Review: Alan Huffman's book on the history of a group of freed slaves, their journey back to Africa and the modern story of Liberia is important and very interesting. Huffman gives us (1) a view of life and history that formed our society and culture in Mississippi, (2) provides an overview of Liberia's history and our connection to it (a chapter of US history that is seldom mentioned ... I never heard of Liberia and the US role in its founding before arriving in West Africa in 1978), and (3) shows that Faulkner was right in saying that the past continues to impact us.
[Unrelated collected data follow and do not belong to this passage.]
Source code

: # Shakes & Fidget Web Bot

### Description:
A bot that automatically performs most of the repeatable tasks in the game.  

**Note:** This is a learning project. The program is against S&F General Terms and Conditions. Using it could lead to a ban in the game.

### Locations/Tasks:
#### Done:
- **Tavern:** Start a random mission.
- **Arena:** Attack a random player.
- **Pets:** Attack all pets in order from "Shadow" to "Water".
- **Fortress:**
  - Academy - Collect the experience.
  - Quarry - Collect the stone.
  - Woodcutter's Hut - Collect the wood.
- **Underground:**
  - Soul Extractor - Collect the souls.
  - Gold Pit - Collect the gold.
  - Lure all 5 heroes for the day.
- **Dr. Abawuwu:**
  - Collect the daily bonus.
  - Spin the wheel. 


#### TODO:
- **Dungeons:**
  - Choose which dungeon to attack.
In 1978 I went to Guinea Bissau,West Africa, to work on a USAID (foreign aid) program in the country's rice growing region. It was there that I heard, for the first time, of a group of freed slaves returning to Africa and establishing a country, Liberia, in 1821 with it's capital named after the fifth US president James Monroe. By 1838, 20,000 American blacks (ex-slaves and freed men --- including the slave group from Jefferson County that was the subject of his research) made up the population of the Colonization Society and Liberia. Today the descendants of these settlers make up about 5 percent of Liberia's population. This elite group dominated the political and economic sectors for more that 150 years. A backlash against this group in 1980 by descendants of local tribesmen caused the chaos that grips modern day Liberia. It's important to me and you today because of the potential links that states in chaos have to terrorist groups (Huffman talks of the potential laundering of Al Queda money through diamond sales in Liberia and the attempt to use the country as a conduit for the purchase of illegal arms --- including stinger missles).
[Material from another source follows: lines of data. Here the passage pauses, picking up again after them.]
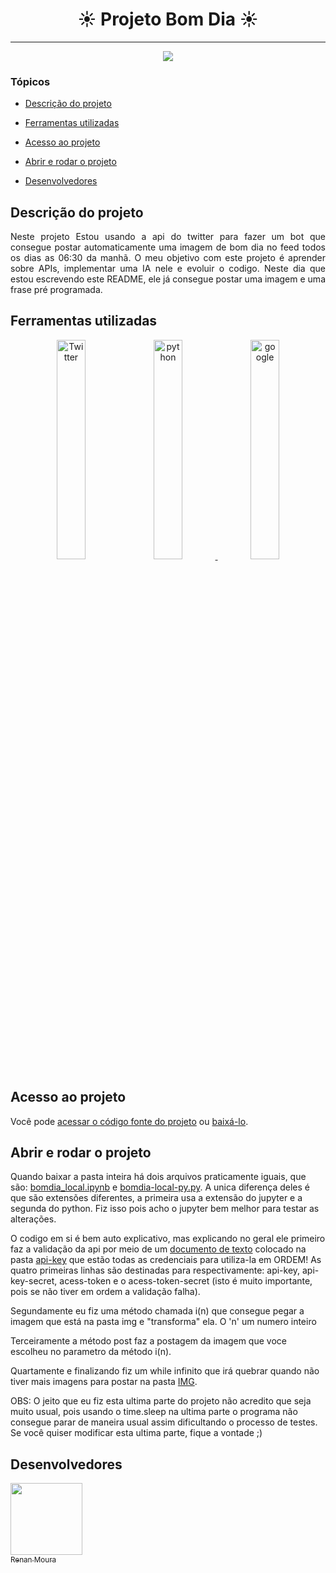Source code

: <h1 align="center"> ☀️ Projeto Bom Dia ☀️ </h1>

<hr>

<p align="center">
   <img src="http://img.shields.io/static/v1?label=STATUS&message=EM%20DESENVOLVIMENTO&color=RED&style=for-the-badge"/>
</p>

### Tópicos 

- [Descrição do projeto](#descrição-do-projeto)

- [Ferramentas utilizadas](#ferramentas-utilizadas)

- [Acesso ao projeto](#acesso-ao-projeto)

- [Abrir e rodar o projeto](#abrir-e-rodar-o-projeto)

- [Desenvolvedores](#desenvolvedores)

## Descrição do projeto 

<p align="justify">
  Neste projeto Estou usando a api do twitter para fazer um bot que consegue postar automaticamente uma imagem de bom dia no feed todos os dias as 06:30 da manhã. O meu objetivo com este projeto é aprender sobre APIs, implementar uma IA nele e evoluir o codigo. Neste dia que estou escrevendo este README, ele já consegue postar uma imagem e uma frase pré programada. 
</p>



###

## Ferramentas utilizadas


<p align="center" width="100%">
    <a href="https://developer.twitter.com/en" target="_blank"> <img src="https://cdn-icons-png.flaticon.com/512/733/733579.png" alt="Twitter" width="30%"/></a>  
    <a href="https://www.python.org" target="_blank"> <img src="https://aws1.discourse-cdn.com/business6/uploads/python1/original/1X/fe459ce92996895410438d8efee327d394e419a0.png" alt="python" width="30%"/> </a> 
    <a href="https://cloud.google.com" target="_blank" > <img src="https://lirp.cdn-website.com/aa0ef369/dms3rep/multi/opt/google-cloud-icon-400w.png" alt="google" width="30%" /></a>
    
    
    
   
  
</p>
   
   
###

## Acesso ao projeto

Você pode [acessar o código fonte do projeto](https://github.com/RenanMour4/Projeto-Bom-Dia) ou [baixá-lo](https://github.com/RenanMour4/Projeto-Bom-Dia/archive/refs/heads/main.zip).

## Abrir e rodar o projeto

<p>Quando baixar a pasta inteira há dois arquivos praticamente iguais, que são: <a href='https://github.com/RenanMour4/Projeto-Bom-Dia/blob/main/bomdia_local.ipynb' target='_blank'>bomdia_local.ipynb</a> e <a href='https://github.com/RenanMour4/Projeto-Bom-Dia/blob/main/bomdia-local-py.py' target='_blank'>bomdia-local-py.py</a>. A unica diferença deles é que são extensões diferentes, a primeira usa a extensão do jupyter e a segunda do python. Fiz isso pois acho o jupyter bem melhor para testar as alterações.</p>

<p>O codigo em si é bem auto explicativo, mas explicando no geral ele primeiro faz a validação da api por meio de um <a href='https://github.com/RenanMour4/Projeto-Bom-Dia/blob/main/api-key/bom-dia.txt' target='_blank'>documento de texto</a> colocado na pasta <a href='https://github.com/RenanMour4/Projeto-Bom-Dia/tree/main/api-key' target='_blank'>api-key</a> que estão todas as credenciais para utiliza-la em ORDEM! As quatro primeiras linhas são destinadas para respectivamente: api-key, api-key-secret, acess-token e o acess-token-secret (isto é muito importante, pois se não tiver em ordem a validação falha). </p>

<p>Segundamente eu fiz uma método chamada i(n) que consegue pegar a imagem que está na pasta img e "transforma" ela. O 'n' um numero inteiro</p>

<p>Terceiramente a método post faz a postagem da imagem que voce escolheu no parametro da método i(n).</p>

<p>Quartamente e finalizando fiz um while infinito que irá quebrar quando não tiver mais imagens para postar na pasta <a href='https://github.com/RenanMour4/Projeto-Bom-Dia/tree/main/img' target='_blank'>IMG</a>.</p>

<p>OBS: O jeito que eu fiz esta ultima parte do projeto não acredito que seja muito usual, pois usando o time.sleep na ultima parte o programa não consegue parar de maneira usual assim dificultando o processo de testes. Se você quiser modificar esta ultima parte, fique a vontade ;)</p>



## Desenvolvedores

[<img src="https://avatars.githubusercontent.com/u/64485870?v=4" width=115><br><sub>Renan Moura</sub>](https://github.com/RenanMour4)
Huffman brings the reader full circle and gives interesting details of his research and the people he meets along the way. He also provides details on our Mississippi history about slave and slaveholder interaction and the cultural values it imprinted on our society. I also liked the tidbits of history like the origin of Alcorn State University (evolving from a school for the sons of plantation owners to the first land grant college in the United States). This is a good book that I highly recommend.

Rating: 5 stars
Summary: Truth is stranger than fiction.
Review: For me the tale of slavery in the two Mississippis was almost too macabre to fathom. The concept that people-like-me owned people-like-you was too painful to think about, much less discuss.

This account of the dark side of our history brings to light a fresh perspective. I now better recognize today's Mississippi in America as a land of "milk and honey" by much of the world's standard. This book helped me internalize how difficult mere survival can be. Mississippi in Africa raised my level of gratitude to live in Mississippi in America today.

Rating: 5 stars
Summary: Truth is stranger than fiction.
Review: For me the tale of slavery in the two Mississippis was almost too macabre to fathom. The concept that people-like-me owned people-like-you was too painful to think about, much less discuss.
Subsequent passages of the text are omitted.